In the last three rounds of MFF negotiations, the Scrooges have won the day, successfully curbing the overall size of the budget as a proportion of EU GDP. Indeed the often repeated claim that the MFF for the current period is lower than for the 2007-13 period is strictly correct. In a press release following the European Council agreement of the deal in February 2013, Herman van Rompuy (then President of the European Council) revealed that the new headline total for commitments of €960 billion, was some €34 billion lower than the 2007-13 period. However, subsequent compromises in negotiations with the European Parliament included changes in how unspent funds were handled, enabling some of those involved to claim that it was not, in fact, a cut.

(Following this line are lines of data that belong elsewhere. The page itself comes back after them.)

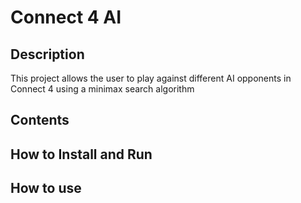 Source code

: # Connect 4 AI

## Description 
This project allows the user to play against different AI opponents in Connect 4 using a minimax search algorithm


## Contents


## How to Install and Run

## How to use
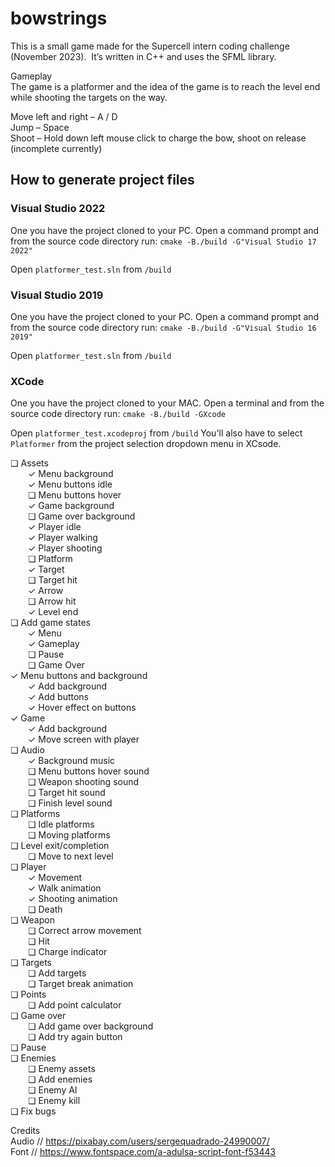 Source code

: # bowstrings
This is a small game made for the Supercell intern coding challenge (November 2023).  It’s written in C++ and uses the SFML library.

Gameplay</br>
The game is a platformer and the idea of the game is to reach the level end while shooting the targets on the way.

Move left and right – A / D</br>
Jump – Space</br>
Shoot – Hold down left mouse click to charge the bow, shoot on release (incomplete currently)</br>

## How to generate project files

### Visual Studio 2022
One you have the project cloned to your PC.  Open a command prompt and from the source code directory run:
`cmake -B./build -G"Visual Studio 17 2022"`

Open `platformer_test.sln` from `/build`

### Visual Studio 2019
One you have the project cloned to your PC.  Open a command prompt and from the source code directory run:
`cmake -B./build -G"Visual Studio 16 2019"`

Open `platformer_test.sln` from `/build`

### XCode
One you have the project cloned to your MAC.  Open a terminal and from the source code directory run:
`cmake -B./build -GXcode`

Open `platformer_test.xcodeproj` from `/build`
You'll also have to select `Platformer` from the project selection dropdown menu in XCsode.

❏ Assets</br>
	&emsp;&emsp;✓ Menu background</br>
  &emsp;&emsp;✓ Menu buttons idle</br>
  &emsp;&emsp;❏ Menu buttons hover</br>
  &emsp;&emsp;✓ Game background</br>
  &emsp;&emsp;❏ Game over background</br>
	&emsp;&emsp;✓ Player idle</br>
  &emsp;&emsp;✓ Player walking</br>
  &emsp;&emsp;✓ Player shooting</br>
	&emsp;&emsp;❏ Platform</br>
	&emsp;&emsp;✓ Target</br>
	&emsp;&emsp;❏ Target hit</br>
	&emsp;&emsp;✓ Arrow</br>
	&emsp;&emsp;❏ Arrow hit</br>
	&emsp;&emsp;✓ Level end</br>
❏ Add game states</br>
	&emsp;&emsp;✓ Menu</br>
	&emsp;&emsp;✓ Gameplay</br>
	&emsp;&emsp;❏ Pause</br>
	&emsp;&emsp;❏ Game Over</br>
✓ Menu buttons and background</br>
	&emsp;&emsp;✓ Add background</br>
	&emsp;&emsp;✓ Add buttons</br>
	&emsp;&emsp;✓ Hover effect on buttons</br>
✓ Game</br>
	&emsp;&emsp;✓ Add background</br>
	&emsp;&emsp;✓ Move screen with player</br>
❏ Audio</br>
	&emsp;&emsp;✓ Background music</br>
	&emsp;&emsp;❏ Menu buttons hover sound</br>
	&emsp;&emsp;❏ Weapon shooting sound</br>
	&emsp;&emsp;❏ Target hit sound</br>
	&emsp;&emsp;❏ Finish level sound</br>
❏ Platforms</br>
	&emsp;&emsp;❏ Idle platforms</br>
	&emsp;&emsp;❏ Moving platforms</br>
❏ Level exit/completion</br>
	&emsp;&emsp;❏ Move to next level</br>
❏ Player</br>
	&emsp;&emsp;✓ Movement</br>
	&emsp;&emsp;✓ Walk animation</br>
	&emsp;&emsp;✓ Shooting animation</br>
	&emsp;&emsp;❏ Death</br>
❏ Weapon</br>
	&emsp;&emsp;❏ Correct arrow movement</br>
	&emsp;&emsp;❏ Hit</br>
	&emsp;&emsp;❏ Charge indicator</br>
❏ Targets</br>
	&emsp;&emsp;❏ Add targets</br>
	&emsp;&emsp;❏ Target break animation</br>
❏ Points</br>
	&emsp;&emsp;❏ Add point calculator</br>
❏ Game over</br>
	&emsp;&emsp;❏ Add game over background</br>
	&emsp;&emsp;❏ Add try again button</br>
❏ Pause</br>
❏ Enemies</br>
	&emsp;&emsp;❏ Enemy assets</br>
	&emsp;&emsp;❏ Add enemies</br>
	&emsp;&emsp;❏ Enemy AI</br>
	&emsp;&emsp;❏ Enemy kill</br>
❏ Fix bugs</br>

Credits</br>
Audio // https://pixabay.com/users/sergequadrado-24990007/</br>
Font // https://www.fontspace.com/a-adulsa-script-font-f53443
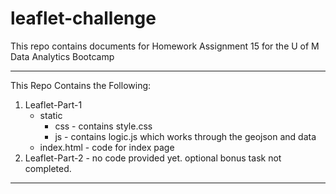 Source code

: # leaflet-challenge
This repo contains documents for Homework Assignment 15 for the U of M Data Analytics Bootcamp
***
This Repo Contains the Following:

1. Leaflet-Part-1
    * static
        * css - contains style.css
        * js - contains logic.js which works through the geojson and data
    * index.html - code for index page
1. Leaflet-Part-2 - no code provided yet. optional bonus task not completed.
***
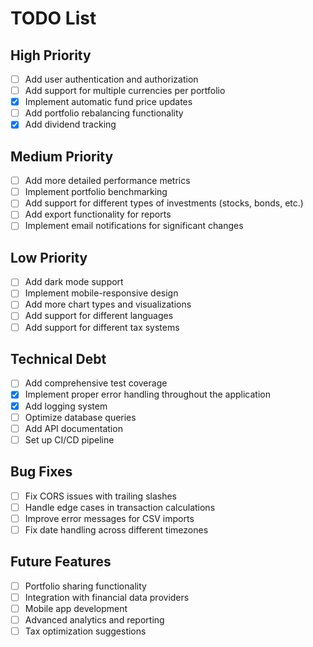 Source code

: # TODO List

## High Priority
- [ ] Add user authentication and authorization
- [ ] Add support for multiple currencies per portfolio
- [X] Implement automatic fund price updates
- [ ] Add portfolio rebalancing functionality
- [X] Add dividend tracking

## Medium Priority
- [ ] Add more detailed performance metrics
- [ ] Implement portfolio benchmarking
- [ ] Add support for different types of investments (stocks, bonds, etc.)
- [ ] Add export functionality for reports
- [ ] Implement email notifications for significant changes

## Low Priority
- [ ] Add dark mode support
- [ ] Implement mobile-responsive design
- [ ] Add more chart types and visualizations
- [ ] Add support for different languages
- [ ] Add support for different tax systems

## Technical Debt
- [ ] Add comprehensive test coverage
- [X] Implement proper error handling throughout the application
- [X] Add logging system
- [ ] Optimize database queries
- [ ] Add API documentation
- [ ] Set up CI/CD pipeline

## Bug Fixes
- [ ] Fix CORS issues with trailing slashes
- [ ] Handle edge cases in transaction calculations
- [ ] Improve error messages for CSV imports
- [ ] Fix date handling across different timezones

## Future Features
- [ ] Portfolio sharing functionality
- [ ] Integration with financial data providers
- [ ] Mobile app development
- [ ] Advanced analytics and reporting
- [ ] Tax optimization suggestions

In any case experience shows that what is actually spent typically falls short of the ceilings. This is because a second level of negotiation takes place to agree the annual budget and there is, in addition, almost invariably a higher figure for commitments in any financial year than actual payments: the annual budget for 2015 is expected to undershoot the ceiling. As van Rompuy pointed out to the European Parliament in a speech shortly after the deal for 2014-20 was reached, actual spending for 2007-13 was lower than new target for actual spending for 2014-20.
If, by now, you are utterly confused, you are entitled to be. A Machiavellian interpretation is that the obscurity of the whole system suits everyone because somewhere in the details they can find a statistic that supports their case. What is clear, however, is that the EU budget is unlikely to offer fertile ground for a UK renegotiation, because most of our goals have already been achieved.